So how does one figure out if the honey they are buying, or about to buy, is pure and unadulterated? 

Larry Kaw Leeong, a beekeeper and the owner of Orange Country Enterprise in Naga City, Bicol, shares that when buying honey, the things to look out for are its color, viscosity, and clarity. 

(Read about Larry Leeong and his venture here.) 

Color

According to Leeong, the color of honey varies from plant to plant. Lighter colored honey comes from wild flowers during the early spring and summer while darker ones mostly come from the blooms of fruiting trees.  

“Most honey in the Philippines will be darker in color, except for some areas where sunflowers and wildflowers are in abundance.  Champagne-colored honey. or technically called water white, is made from sugar syrup hence considered fraudulently labelled as it is almost impossible for the Philippines to have a monofloral source of honey,” he said. 

Viscosity 

Another thing to look out for when determining the authenticity of honey is its viscosity, or how thick its consistency is. 

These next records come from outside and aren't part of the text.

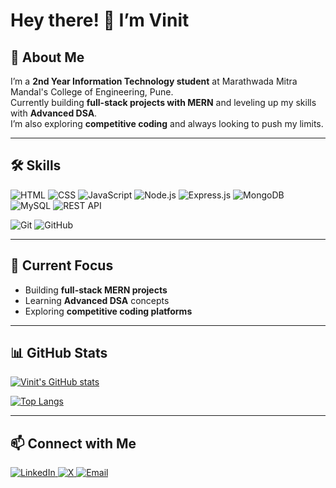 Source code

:# Hey there! 👋 I’m Vinit

## 🚀 About Me
I’m a **2nd Year Information Technology student** at Marathwada Mitra Mandal's College of Engineering, Pune.  
Currently building **full-stack projects with MERN** and leveling up my skills with **Advanced DSA**.  
I’m also exploring **competitive coding** and always looking to push my limits.  

---

## 🛠️ Skills

<p align="left">
  <img src="https://img.shields.io/badge/HTML5-E34F26?style=for-the-badge&logo=html5&logoColor=white" alt="HTML" />
  <img src="https://img.shields.io/badge/CSS3-1572B6?style=for-the-badge&logo=css3&logoColor=white" alt="CSS" />
  <img src="https://img.shields.io/badge/JavaScript-F7DF1E?style=for-the-badge&logo=javascript&logoColor=black" alt="JavaScript" />
  <img src="https://img.shields.io/badge/Node.js-339933?style=for-the-badge&logo=node.js&logoColor=white" alt="Node.js" />
  <img src="https://img.shields.io/badge/Express.js-000000?style=for-the-badge&logo=express&logoColor=white" alt="Express.js" />
  <img src="https://img.shields.io/badge/MongoDB-47A248?style=for-the-badge&logo=mongodb&logoColor=white" alt="MongoDB" />
  <img src="https://img.shields.io/badge/MySQL-4479A1?style=for-the-badge&logo=mysql&logoColor=white" alt="MySQL" />
  <img src="https://img.shields.io/badge/REST_API-009688?style=for-the-badge&logo=postman&logoColor=white" alt="REST API" />
</p>

<p align="left">
  <img src="https://img.shields.io/badge/Git-F05032?style=for-the-badge&logo=git&logoColor=white" alt="Git" />
  <img src="https://img.shields.io/badge/GitHub-181717?style=for-the-badge&logo=github&logoColor=white" alt="GitHub" />
</p>

---

## 🔭 Current Focus
- Building **full-stack MERN projects**  
- Learning **Advanced DSA** concepts  
- Exploring **competitive coding platforms**  

---

## 📊 GitHub Stats
[![Vinit's GitHub stats](https://github-readme-stats.vercel.app/api?username=Vinit1936&show_icons=true&theme=radical)](https://github.com/Vinit1936)

[![Top Langs](https://github-readme-stats.vercel.app/api/top-langs/?username=Vinit1936&layout=compact&theme=radical)](https://github.com/Vinit1936)

---

## 📫 Connect with Me
<p align="left">
  <a href="https://www.linkedin.com/in/vinitpatil19/">
    <img src="https://img.shields.io/badge/LinkedIn-0A66C2?style=for-the-badge&logo=linkedin&logoColor=white" alt="LinkedIn"/>
  </a>
  <a href="https://x.com/VinitPatil193">
    <img src="https://img.shields.io/badge/X-1DA1F2?style=for-the-badge&logo=twitter&logoColor=white" alt="X"/>
  </a>
  <a href="mailto:vinitdpatilwork193@gmail.com">
    <img src="https://img.shields.io/badge/Email-D14836?style=for-the-badge&logo=gmail&logoColor=white" alt="Email"/>
  </a>
</p>
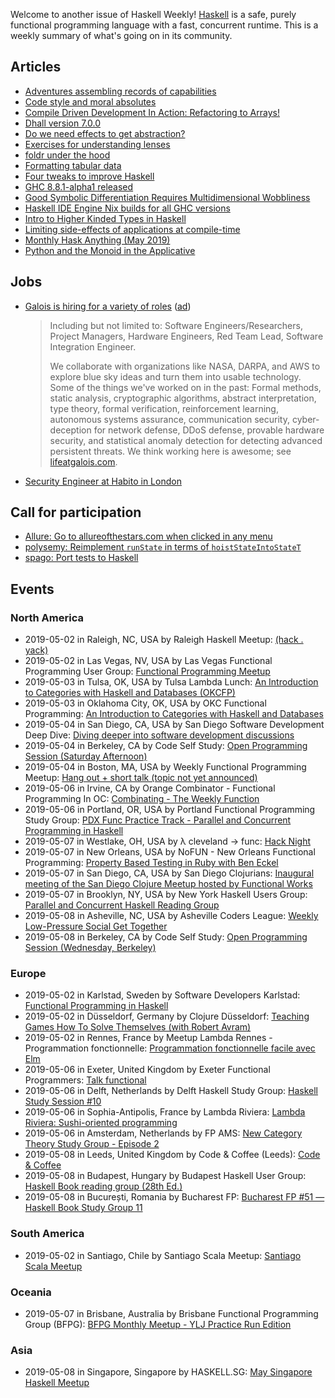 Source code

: Welcome to another issue of Haskell Weekly!
[Haskell](https://www.haskell.org) is a safe, purely functional programming language with a fast, concurrent runtime.
This is a weekly summary of what's going on in its community.

## Articles

-   [Adventures assembling records of capabilities](https://discourse.haskell.org/t/adventures-assembling-records-of-capabilities/623?u=taylorfausak)
-   [Code style and moral absolutes](https://byorgey.wordpress.com/2019/04/30/code-style-and-moral-absolutes/)
-   [Compile Driven Development In Action: Refactoring to Arrays!](https://mmhaskell.com/blog/2019/4/29/compile-driven-development-in-action-refactoring-to-arrays)
-   [Dhall version 7.0.0](https://github.com/dhall-lang/dhall-lang/releases/tag/v7.0.0)
-   [Do we need effects to get abstraction?](https://medium.com/barely-functional/do-we-need-effects-to-get-abstraction-7d5dc0edfbef)
-   [Exercises for understanding lenses](https://williamyaoh.com/posts/2019-04-25-lens-exercises.html)
-   [foldr under the hood](https://neilmitchell.blogspot.com/2019/04/foldr-under-hood.html)
-   [Formatting tabular data](http://oleg.fi/gists/posts/2019-04-28-tabular.html)
-   [Four tweaks to improve Haskell](https://medium.com/daml-driven/four-tweaks-to-improve-haskell-b1de9c87f816)
-   [GHC 8.8.1-alpha1 released](https://www.haskell.org/ghc/blog/20190425-ghc-8.8.1-alpha1-released.html)
-   [Good Symbolic Differentiation Requires Multidimensional Wobbliness](https://aearnus.github.io/2019/04/26/good-symbolic-differentiation-requires-multidimensional-wobbliness)
-   [Haskell IDE Engine Nix builds for all GHC versions](https://github.com/Infinisil/all-hies/tree/544ea0c96f66f45cc73b4cc8a54bf6200e599fa7)
-   [Intro to Higher Kinded Types in Haskell](https://medium.com/@patxi/intro-to-higher-kinded-types-in-haskell-df6b719e7a69)
-   [Limiting side-effects of applications at compile-time](https://www.youtube.com/watch?v=XXx9nDc9L5k)
-   [Monthly Hask Anything (May 2019)](https://np.reddit.com/r/haskell/comments/bj5s5u/monthly_hask_anything_may_2019/)
-   [Python and the Monoid in the Applicative](https://typeclasses.com/news/2019-03-applicatives-are-monoidal)

## Jobs

-   [Galois is hiring for a variety of roles](https://galois.com/careers/) ([ad](https://haskellweekly.news/advertising.html))

    > Including but not limited to: Software Engineers/Researchers, Project Managers, Hardware Engineers, Red Team Lead, Software Integration Engineer.
    >
    > We collaborate with organizations like NASA, DARPA, and AWS to explore blue sky ideas and turn them into usable technology. Some of the things we've worked on in the past: Formal methods, static analysis, cryptographic algorithms, abstract interpretation, type theory, formal verification, reinforcement learning, autonomous systems assurance, communication security, cyber-deception for network defense, DDoS defense, provable hardware security, and statistical anomaly detection for detecting advanced persistent threats. We think working here is awesome; see [lifeatgalois.com](https://lifeatgalois.com).

-   [Security Engineer at Habito in London](https://functional.works-hub.com/jobs/security-engineer-in-london-united-kingdom-fe26c)

## Call for participation

-   [Allure: Go to allureofthestars.com when clicked in any menu](https://github.com/AllureOfTheStars/Allure/issues/98)
-   [polysemy: Reimplement `runState` in terms of `hoistStateIntoStateT`](https://github.com/isovector/polysemy/issues/34)
-   [spago: Port tests to Haskell](https://github.com/spacchetti/spago/issues/177)

## Events

### North America

- 2019-05-02 in Raleigh, NC, USA by Raleigh Haskell Meetup: [(hack . yack)](https://www.meetup.com/Raleigh-Haskell-Meetup/events/nsfsnqyzhbdb/)
- 2019-05-02 in Las Vegas, NV, USA by Las Vegas Functional Programming User Group: [Functional Programming Meetup](https://www.meetup.com/las-vegas-functional-programming/events/jkznkqyzhbdb/)
- 2019-05-03 in Tulsa, OK, USA by Tulsa Lambda Lunch: [An Introduction to Categories with Haskell and Databases (OKCFP)](https://www.meetup.com/Tulsa-Lambda-Lunch/events/260399297/)
- 2019-05-03 in Oklahoma City, OK, USA by OKC Functional Programming: [An Introduction to Categories with Haskell and Databases](https://www.meetup.com/OKC-FP/events/260380610/)
- 2019-05-04 in San Diego, CA, USA by San Diego Software Development Deep Dive: [Diving deeper into software development discussions ](https://www.meetup.com/San-Diego-Software-Development-Deep-Dive/events/mtzbkqyzhbgb/)
- 2019-05-04 in Berkeley, CA by Code Self Study: [Open Programming Session (Saturday Afternoon)](https://www.meetup.com/codeselfstudy/events/dkwpzpyzhbgb/)
- 2019-05-04 in Boston, MA, USA by Weekly Functional Programming Meetup: [Hang out + short talk (topic not yet announced)](https://www.meetup.com/Weekly-Functional-Programming-Meetup/events/jcgpwqyzhbgb/)
- 2019-05-06 in Irvine, CA by Orange Combinator - Functional Programming In OC: [Combinating - The Weekly Function](https://www.meetup.com/orange-combinator/events/lxvjrpyzhbjb/)
- 2019-05-06 in Portland, OR, USA by Portland Functional Programming Study Group: [PDX Func Practice Track - Parallel and Concurrent Programming in Haskell](https://www.meetup.com/Portland-Functional-Programming-Study-Group/events/rtfghqyzhbjb/)
- 2019-05-07 in Westlake, OH, USA by λ cleveland -> func: [Hack Night](https://www.meetup.com/%CE%BB-cleveland-func/events/nvqwsqyzhbkb/)
- 2019-05-07 in New Orleans, USA by NoFUN - New Orleans Functional Programming: [Property Based Testing in Ruby with Ben Eckel](https://www.meetup.com/no-fun/events/260512879/)
- 2019-05-07 in San Diego, CA, USA by San Diego Clojurians: [Inaugural meeting of the San Diego Clojure Meetup hosted by Functional Works](https://www.meetup.com/San-Diego-Clojure-Meetup/events/259941637/)
- 2019-05-07 in Brooklyn, NY, USA by New York Haskell Users Group: [Parallel and Concurrent Haskell Reading Group](https://www.meetup.com/NY-Haskell/events/shmktqyzhbkb/)
- 2019-05-08 in Asheville, NC, USA by Asheville Coders League: [Weekly Low-Pressure Social Get Together](https://www.meetup.com/Asheville-Coders-League/events/hplqsqyzhblb/)
- 2019-05-08 in Berkeley, CA by Code Self Study: [Open Programming Session (Wednesday, Berkeley)](https://www.meetup.com/codeselfstudy/events/tzgvnqyzhblb/)

### Europe

- 2019-05-02 in Karlstad, Sweden by Software Developers Karlstad: [Functional Programming in Haskell](https://www.meetup.com/Software-Developers-Karlstad/events/260304550/)
- 2019-05-02 in Düsseldorf, Germany by Clojure Düsseldorf: [Teaching Games How To Solve Themselves (with Robert Avram)](https://www.meetup.com/Clojure-Duesseldorf/events/260458946/)
- 2019-05-02 in Rennes, France by Meetup Lambda Rennes - Programmation fonctionnelle: [Programmation fonctionnelle facile avec Elm](https://www.meetup.com/Meetup-Lambda-Rennes-Programmation-fonctionnelle/events/260430220/)
- 2019-05-06 in Exeter, United Kingdom by Exeter Functional Programmers: [Talk functional](https://www.meetup.com/Exeter-Functional-Programmers/events/nxxtmqyzhbjb/)
- 2019-05-06 in Delft, Netherlands by Delft Haskell Study Group: [Haskell Study Session #10](https://www.meetup.com/Delft-Haskell-Study-Group/events/261038830/)
- 2019-05-06 in Sophia-Antipolis, France by Lambda Riviera: [Lambda Riviera: Sushi-oriented programming](https://www.meetup.com/lambda-riviera/events/spbmjqyzhbcb/)
- 2019-05-06 in Amsterdam, Netherlands by FP AMS: [New Category Theory Study Group - Episode 2](https://www.meetup.com/fp-ams/events/260847969/)
- 2019-05-08 in Leeds, United Kingdom by Code & Coffee (Leeds): [Code & Coffee](https://www.meetup.com/Code-Coffee-Leeds/events/lbrrtlyzhblb/)
- 2019-05-08 in Budapest, Hungary by Budapest Haskell User Group: [Haskell Book reading group (28th Ed.)](https://www.meetup.com/Bp-HUG/events/260531239/)
- 2019-05-08 in București, Romania by Bucharest FP: [Bucharest FP #51 — Haskell Book Study Group 11](https://www.meetup.com/bucharestfp/events/260847609/)

### South America

- 2019-05-02 in Santiago, Chile by Santiago Scala Meetup: [Santiago Scala Meetup](https://www.meetup.com/Santiago-Scala-Meetup/events/hfvtlpyzhbdb/)

### Oceania

- 2019-05-07 in Brisbane, Australia by Brisbane Functional Programming Group (BFPG): [BFPG Monthly Meetup - YLJ Practice Run Edition](https://www.meetup.com/Brisbane-Functional-Programming-Group/events/cfmrwlyzhbsb/)

### Asia

- 2019-05-08 in Singapore, Singapore by HASKELL.SG: [May Singapore Haskell Meetup](https://www.meetup.com/HASKELL-SG/events/260364359/)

In terms of viscosity, the natural moisture content of honey because of our humid climate will be around 20 to 24 percent, while unripe honey will be around 24 percent and above. But having 20-26 percent moisture content will result in a somewhat runny product. 

“People who fake honey make it thicker to fool consumers into thinking thicker means real,” Leeong said. 

Clarity

“Honey will always have suspended pollen and dust particles included,” Leeong said. 

The beekeeper added that crystal clear honey products are either ultra filtered, which requires multi-million Pesos worth of equipment, or made from syrup that’s cooked or from the sugar that has been fed to the bees when they don’t have enough time to gather real honey or pollen from flowers. 

“Some honey that is murkier or has froth on top may be pure but the harvest process was sloppy or the moisture is too high; it’s already in the process of fermentation. Other honey such as stingless bee honey are sold as honey with pollen which is probably 50 percent honey and 50 percent pollen which is definitely a sloppy harvest,” Leeong said. 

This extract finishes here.